BETANEWS.ID, PATI – Ribuan warga tumpah ruah di area Gili Malang, Desa Jrahi, Kecamatan Gunungwungkal, Pati, Selasa (6/6/2023). Mereka menghadiri sedekah bumi di desa tersebut untuk berebut gunungan serta berkatan.
Ribuan berkatan disediakan warga setempat untuk masyarakat dari desa luar Jrahi. Setiap rumah atau kepala keluarga (KK) menyediakan dua berkatan. Berkatan berisi nasi dan lauk pauknya ini diwadahi anyaman bambu yang disebut warga setempat sebagai tlandik.
Nasi berkatan ini dikumpulkan di masing-masing Ketua RT dan kemudian dibawa ke punden. Selain berkatan, hasil bumi seperti kopi, jambu, buah kakau, terong dan lainnya juga disediakan warga.

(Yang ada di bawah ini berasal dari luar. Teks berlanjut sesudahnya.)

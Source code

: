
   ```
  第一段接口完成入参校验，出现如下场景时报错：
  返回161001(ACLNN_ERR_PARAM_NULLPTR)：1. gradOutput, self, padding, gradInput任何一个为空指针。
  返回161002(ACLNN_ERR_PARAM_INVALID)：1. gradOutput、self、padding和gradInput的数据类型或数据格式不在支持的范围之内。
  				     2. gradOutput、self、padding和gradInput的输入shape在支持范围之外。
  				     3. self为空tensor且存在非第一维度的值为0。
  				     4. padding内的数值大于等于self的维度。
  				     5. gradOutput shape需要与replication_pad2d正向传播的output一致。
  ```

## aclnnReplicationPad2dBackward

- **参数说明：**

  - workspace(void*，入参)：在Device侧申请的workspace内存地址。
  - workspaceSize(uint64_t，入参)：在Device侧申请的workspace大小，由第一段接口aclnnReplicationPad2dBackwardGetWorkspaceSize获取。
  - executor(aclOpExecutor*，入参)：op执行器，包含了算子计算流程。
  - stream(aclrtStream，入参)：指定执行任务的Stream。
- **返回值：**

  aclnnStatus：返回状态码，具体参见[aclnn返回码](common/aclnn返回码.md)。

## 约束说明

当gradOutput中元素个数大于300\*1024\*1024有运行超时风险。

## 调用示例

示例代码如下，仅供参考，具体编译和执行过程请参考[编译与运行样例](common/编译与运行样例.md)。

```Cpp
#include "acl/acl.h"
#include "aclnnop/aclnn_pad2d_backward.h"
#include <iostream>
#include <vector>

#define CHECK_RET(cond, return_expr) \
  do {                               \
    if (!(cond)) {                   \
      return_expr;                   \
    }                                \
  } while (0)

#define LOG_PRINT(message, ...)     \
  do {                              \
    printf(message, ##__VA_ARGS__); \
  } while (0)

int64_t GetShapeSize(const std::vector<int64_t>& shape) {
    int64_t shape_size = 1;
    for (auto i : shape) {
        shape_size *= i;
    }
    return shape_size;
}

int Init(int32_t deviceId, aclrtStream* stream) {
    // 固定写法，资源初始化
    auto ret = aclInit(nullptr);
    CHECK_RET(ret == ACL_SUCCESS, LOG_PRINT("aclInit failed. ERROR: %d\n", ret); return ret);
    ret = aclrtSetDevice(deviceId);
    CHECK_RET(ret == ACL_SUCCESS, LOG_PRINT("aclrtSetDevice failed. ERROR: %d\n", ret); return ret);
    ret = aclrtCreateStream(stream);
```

Baca juga: Budaya Baru, Sound Horeg Meriahkan Sedekah Bumi di Pati
Hasil bumi dan beberapa berkatan diarak keliling desa sebelum dibawa ke punden untuk didoakan bersama ribuan berkatan. Hasil bumi ditumpuk sedemikian rupa hingga membentuk gunungan. Sedangkan berkatan ditempatkan di miniatur rumah dan oleh warga desa sekitar menyebutnya Pucak.
Kepala Desa Jrahi, Miko Adi Setyawan mengatakan, rangkaian sedekah bumi tahun ini sudah dimulai sejak Senin (5/6/2023) sore. Ia mengungkapkan, makna acara ini merupakan wujud rasa syukur kepada Tuhan atas hasil bumi yang didapatkan.
”Tlandik 2 ribu lebih. Per KK itu wajib 2 tlandik. Kemarin sudah ada. Kemarin, tlandik kurang lebih ya sekitar 2 ribuan. Hari ini puncak acara. Ini ritual hajatan. Kita berdoa,” ujarnya.
Ribuan berkatan yang telah disiapkan itu, habis seketika usai doa dipanjatkan. Bahkan beberapa nasi berkatan yang tercecer dipungut beberapa warga. Warga yang memburu berkatan ini banyak dari luar Desa Jrahi.
”Masyarakat antusias itu pasti. Karena berkah besar. Nasi yang berceceran saja diambil,” kata Miko.
Ia mengungkapkan, setiap tahun di bulan Apit atau bulan ke 11 dalam penanggalan Jawa, acara ini digelar. Sedekah bumi ini juga menjadi momen untuk menyatukan warganya. Meskipun warganya dari berbagai golongan agama, tapi tetap guyub rukun ikut menyukseskan acara tersebut.
Baca juga: Warga Rela Antre untuk Dapatkan Nasi Berkat di Petilasan Eyang Sukmoyono
”Tujuannya sebagai ungkapan syukur kepada Tuhan yang telah memberikan kita hasil bumi selama satu tahun lalu, sehingga bisa dimanfaatkan untuk menghidupi warga desa. Kita juga memberikan penghormatan kepada leluhur yang mengawali Desa Jrahi,” ungkapnya.
Sementara itu, Luthfi, warga Kecamatan Wedarijaksa yang ikut acara ini merasa senang. Ia mendapat berkatan usai menunggu acara dari pagi. Nantinya, berkatan yang didapatkannya akan dibawa pulang untuk istrinya.
”Kalau berkatan seperti ini, yang dapat banyak kita bagikan ke tetangga. Ada juga yang dikeringkan dan nanti saat hendak menanam padi di taburkan ke sawah biar tanahnya subur dan panennya melimpah,” pungkasnya.